* Exercise aim *
Each line containing the string "solution" should be copied out of the entries.

═════ Available data ═════

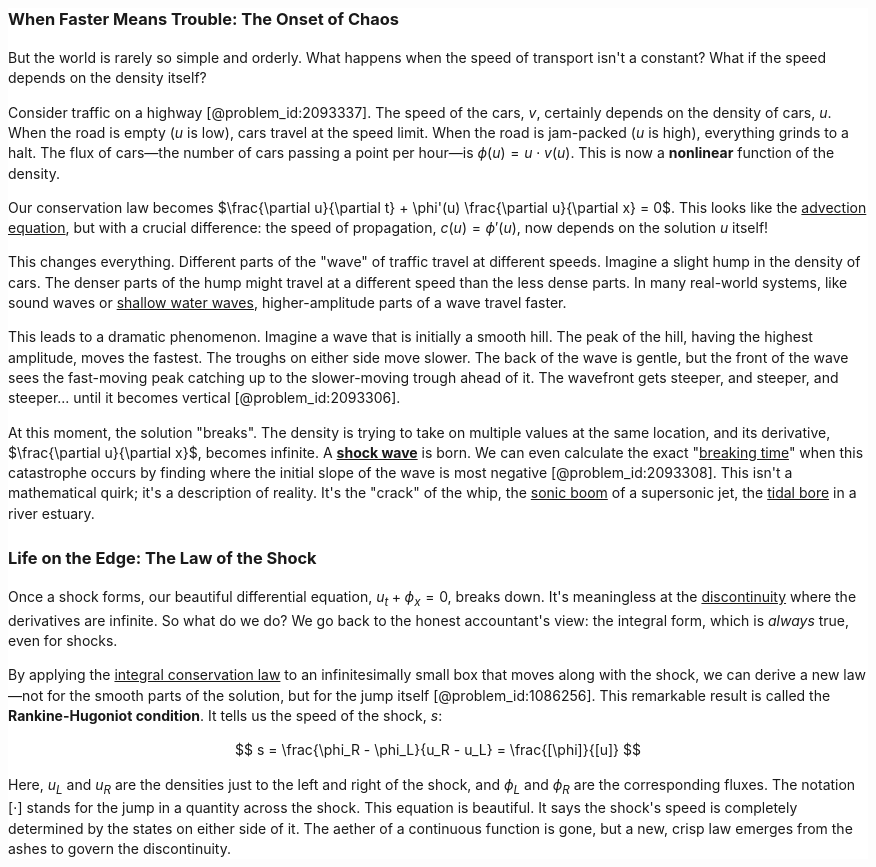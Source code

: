 ### When Faster Means Trouble: The Onset of Chaos

But the world is rarely so simple and orderly. What happens when the speed of transport isn't a constant? What if the speed depends on the density itself?

Consider traffic on a highway [@problem_id:2093337]. The speed of the cars, $v$, certainly depends on the density of cars, $u$. When the road is empty ($u$ is low), cars travel at the speed limit. When the road is jam-packed ($u$ is high), everything grinds to a halt. The flux of cars—the number of cars passing a point per hour—is $\phi(u) = u \cdot v(u)$. This is now a **nonlinear** function of the density.

Our conservation law becomes $\frac{\partial u}{\partial t} + \phi'(u) \frac{\partial u}{\partial x} = 0$. This looks like the [advection equation](@article_id:144375), but with a crucial difference: the speed of propagation, $c(u) = \phi'(u)$, now depends on the solution $u$ itself!

This changes everything. Different parts of the "wave" of traffic travel at different speeds. Imagine a slight hump in the density of cars. The denser parts of the hump might travel at a different speed than the less dense parts. In many real-world systems, like sound waves or [shallow water waves](@article_id:266737), higher-amplitude parts of a wave travel faster.

This leads to a dramatic phenomenon. Imagine a wave that is initially a smooth hill. The peak of the hill, having the highest amplitude, moves the fastest. The troughs on either side move slower. The back of the wave is gentle, but the front of the wave sees the fast-moving peak catching up to the slower-moving trough ahead of it. The wavefront gets steeper, and steeper, and steeper... until it becomes vertical [@problem_id:2093306].

At this moment, the solution "breaks". The density is trying to take on multiple values at the same location, and its derivative, $\frac{\partial u}{\partial x}$, becomes infinite. A **[shock wave](@article_id:261095)** is born. We can even calculate the exact "[breaking time](@article_id:173130)" when this catastrophe occurs by finding where the initial slope of the wave is most negative [@problem_id:2093308]. This isn't a mathematical quirk; it's a description of reality. It's the "crack" of the whip, the [sonic boom](@article_id:262923) of a supersonic jet, the [tidal bore](@article_id:185749) in a river estuary.

### Life on the Edge: The Law of the Shock

Once a shock forms, our beautiful differential equation, $u_t + \phi_x = 0$, breaks down. It's meaningless at the [discontinuity](@article_id:143614) where the derivatives are infinite. So what do we do? We go back to the honest accountant's view: the integral form, which is *always* true, even for shocks.

By applying the [integral conservation law](@article_id:174568) to an infinitesimally small box that moves along with the shock, we can derive a new law—not for the smooth parts of the solution, but for the jump itself [@problem_id:1086256]. This remarkable result is called the **Rankine-Hugoniot condition**. It tells us the speed of the shock, $s$:

$$
s = \frac{\phi_R - \phi_L}{u_R - u_L} = \frac{[\phi]}{[u]}
$$

Here, $u_L$ and $u_R$ are the densities just to the left and right of the shock, and $\phi_L$ and $\phi_R$ are the corresponding fluxes. The notation $[\cdot]$ stands for the jump in a quantity across the shock. This equation is beautiful. It says the shock's speed is completely determined by the states on either side of it. The aether of a continuous function is gone, but a new, crisp law emerges from the ashes to govern the discontinuity.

═════

* Reply to the task *
Our conservation law becomes $\frac{\partial u}{\partial t} + \phi'(u) \frac{\partial u}{\partial x} = 0$. This looks like the [advection equation](@article_id:144375), but with a crucial difference: the speed of propagation, $c(u) = \phi'(u)$, now depends on the solution $u$ itself!
At this moment, the solution "breaks". The density is trying to take on multiple values at the same location, and its derivative, $\frac{\partial u}{\partial x}$, becomes infinite. A **[shock wave](@article_id:261095)** is born. We can even calculate the exact "[breaking time](@article_id:173130)" when this catastrophe occurs by finding where the initial slope of the wave is most negative [@problem_id:2093308]. This isn't a mathematical quirk; it's a description of reality. It's the "crack" of the whip, the [sonic boom](@article_id:262923) of a supersonic jet, the [tidal bore](@article_id:185749) in a river estuary.
By applying the [integral conservation law](@article_id:174568) to an infinitesimally small box that moves along with the shock, we can derive a new law—not for the smooth parts of the solution, but for the jump itself [@problem_id:1086256]. This remarkable result is called the **Rankine-Hugoniot condition**. It tells us the speed of the shock, $s$:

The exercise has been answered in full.